Yes, I know I have found a few that are public domain but may take me a few days to find them. So, if you can bear with me...


----------



## VenomStorm (Aug 11, 2016)

I second the Halloween at Highnoon stuff. Their AtomosFEAR cd is great for ambient sounds and their other cds are creepy as well. Ive slowly started just buying them to run through on Halloween night.


----------



## lizzyborden (Sep 17, 2009)

http://www.darkwinter.com/index1.html

Everything on this site is free to download under a creative commons license. I've only downloaded a few, but really like Edge of October and Somnarium.


----------



## obergh (Oct 11, 2017)

Google Play has some good background music/sounds that aren't cheesy. The title of the collection is called "Halloween Sound Effects." Each track is different, some better than others, and best of all they're CHEAP and LONG. I especially like "Halloween Music, Scary Music and Scary Sounds" and "Sinister Halloween Night Background Sounds."


----------



## Wolfman (Apr 15, 2004)

We used to scare kids using audio cassettes back in the day. Today, after 35 years, the possibilities are endless. For example: this year we have a small boy crying Prop; he will have a phone in his pocket playing a crying soundtrack. A group of scared frog sculptures- frogs croaking from another phone.
This year I'm still trying to decide what to use in the Cavern of the Druid Preist. There are scarey Gregorian chants. There's "Lung Shadows" by The The, lots of creepy whispering in that one. Templar Choir has some stuff. But I'm still leaning toward The Omen theme. I think I'll let the actual priest decide what he wants...


----------



## MichaelMyers666 (Aug 18, 2017)

Currently I just use a few small MP3 speaker players that use a USB. One plays "ambient" sounds of wind, crickets, faint ghost sounds.
The other plays a hell sound (from my hell hole), and the third plays a demon talking, then a 30s break of silence, then a wolf growling, then 30s break.

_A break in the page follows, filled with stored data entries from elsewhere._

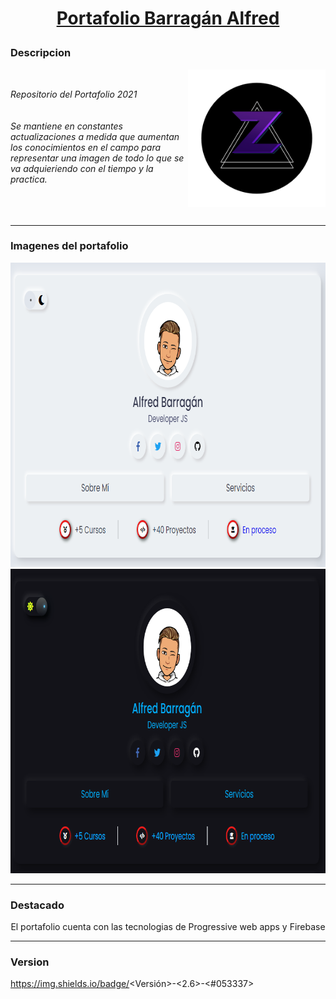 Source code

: # [<p align="center">Portafolio Barragán Alfred</p>](https://zkc-portafolio.netlify.app/)
### Descripcion
<div align="center">
	<img src="/readme/logozkc.png" alt="Logo" width="220px" height=="220px" align="right">
	<br>
	<p align="left"><em>
		Repositorio del Portafolio 2021
		<br>
		<br>
		<br>
		Se mantiene en constantes actualizaciones
		a medida que aumentan los conocimientos en el campo
		para representar una imagen de todo lo que se va 
		adquieriendo con el tiempo y la practica.
		<br>
		<br>
		<br>
		<br>
	</em></p> 
</div>

---

### Imagenes del portafolio
<div align="center">
<img src="/readme/Banner1.png" alt="Primer Banner" width="829px" height="487px"><img src="/readme/Banner2.png" alt="Segundo Banner" width="829px" height="487px">
</div>

---

### Destacado
<p align="center">El portafolio cuenta con las tecnologias de Progressive web apps y Firebase</p>

---

### Version
https://img.shields.io/badge/<Versión>-<2.6>-<#053337>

I also am going to use an old Michaels skull prop I had that plays a scary carnival type song with laughing under my creepy clown.

I have also considered playing a "non scary" song, but it would make it very scary since it is so out of place.
Like:
"Mister Sandman" (it is in the Halloween 1 movie, but not everyone would get it)
or that church hymn from Christmas, some of those can be pretty creepy. They used it in the Conjuring 2.


----------



## obergh (Oct 11, 2017)

I created a Spotify playlist of dark, ambient music. Currently has 3 hours of music, titled "Dark Soundscape of Fear."

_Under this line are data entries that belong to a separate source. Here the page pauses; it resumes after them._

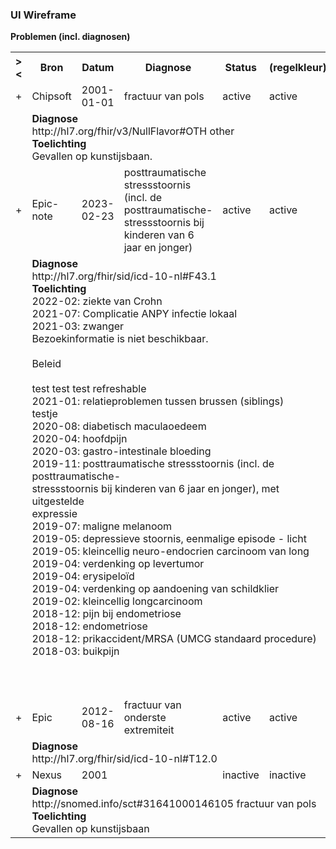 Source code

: ### UI Wireframe
<b>Problemen (incl. diagnosen)</b>
<table class="grid">
<tbody>
<tr><th>&gt;&lt;</th>
<th>Bron</th>
<th>Datum</th>
<th>Diagnose</th>
<th>Status</th>
<th>(regelkleur)</th>
</tr>
<tr><td>+</td>
<td>Chipsoft</td>
<td>2001-01-01</td>
<td>fractuur van pols</td>
<td>active</td>
<td>active</td>
</tr><tr><td></td><td colspan=5>
<b>Diagnose</b><br/>http://hl7.org/fhir/v3/NullFlavor#OTH other<br/>
<b>Toelichting</b><br/>Gevallen op kunstijsbaan.<br/>
</td></tr>
<tr><td>+</td>
<td>Epic-note</td>
<td>2023-02-23</td>
<td>posttraumatische stressstoornis (incl. de posttraumatische-stressstoornis bij kinderen van 6 jaar en jonger)</td>
<td>active</td>
<td>active</td>
</tr><tr><td></td><td colspan=5>
<b>Diagnose</b><br/>http://hl7.org/fhir/sid/icd-10-nl#F43.1 <br/>
<b>Toelichting</b><br/>2022-02: ziekte van Crohn<br/>2021-07: Complicatie ANPY infectie lokaal<br/>2021-03: zwanger<br/>  Bezoekinformatie is niet beschikbaar. <br/>  <br/>  Beleid <br/>  <br/>  test test test refreshable<br/>2021-01: relatieproblemen tussen brussen (siblings)<br/>  testje<br/>2020-08: diabetisch maculaoedeem<br/>2020-04: hoofdpijn<br/>2020-03: gastro-intestinale bloeding<br/>2019-11: posttraumatische stressstoornis (incl. de posttraumatische-<br/>stressstoornis bij kinderen van 6 jaar en jonger), met uitgestelde <br/>expressie<br/>2019-07: maligne melanoom<br/>2019-05: depressieve stoornis, eenmalige episode - licht<br/>2019-05: kleincellig neuro-endocrien carcinoom van long<br/>2019-04: verdenking op levertumor<br/>2019-04: erysipeloïd<br/>2019-04: verdenking op aandoening van schildklier<br/>2019-02: kleincellig longcarcinoom<br/>2018-12: pijn bij endometriose<br/>2018-12: endometriose<br/>2018-12: prikaccident/MRSA (UMCG standaard procedure)<br/>2018-03: buikpijn<br/><br/><br/><br/>
</td></tr>
<tr><td>+</td>
<td>Epic</td>
<td>2012-08-16</td>
<td>fractuur van onderste extremiteit</td>
<td>active</td>
<td>active</td>
</tr><tr><td></td><td colspan=5>
<b>Diagnose</b><br/>http://hl7.org/fhir/sid/icd-10-nl#T12.0 <br/>
</td></tr>
<tr><td>+</td>
<td>Nexus</td>
<td>2001</td>
<td></td>
<td>inactive</td>
<td>inactive</td>
</tr><tr><td></td><td colspan=5>
<b>Diagnose</b><br/>http://snomed.info/sct#31641000146105 fractuur van pols<br/>
<b>Toelichting</b><br/>Gevallen op kunstijsbaan<br/>
</td></tr>
</tbody>
</table>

https://open.spotify.com/user/oberghjon/playlist/5x5yCJNPU1UoZI7KkRz7pp


----------



## JustaBunchOfHocusPocus (Sep 17, 2007)

Thanks. I'm also checking out Youtube for Creepy Graveyard sounds and music. I love Graveyard's and they've always creeped me out.

I found this today. If anyone finds anything else, please share!! 

*Creepy Forest*





*Creepy Graveyard*


----------



## jmax5105 (Oct 25, 2016)

I really like those above by MoxyToxy on YouTube... the fact that they already come 3 hours long is a bonus as well. I really like the Gathering Darkness ~ Scary Noises and Horror Music one for my yard this year!


----------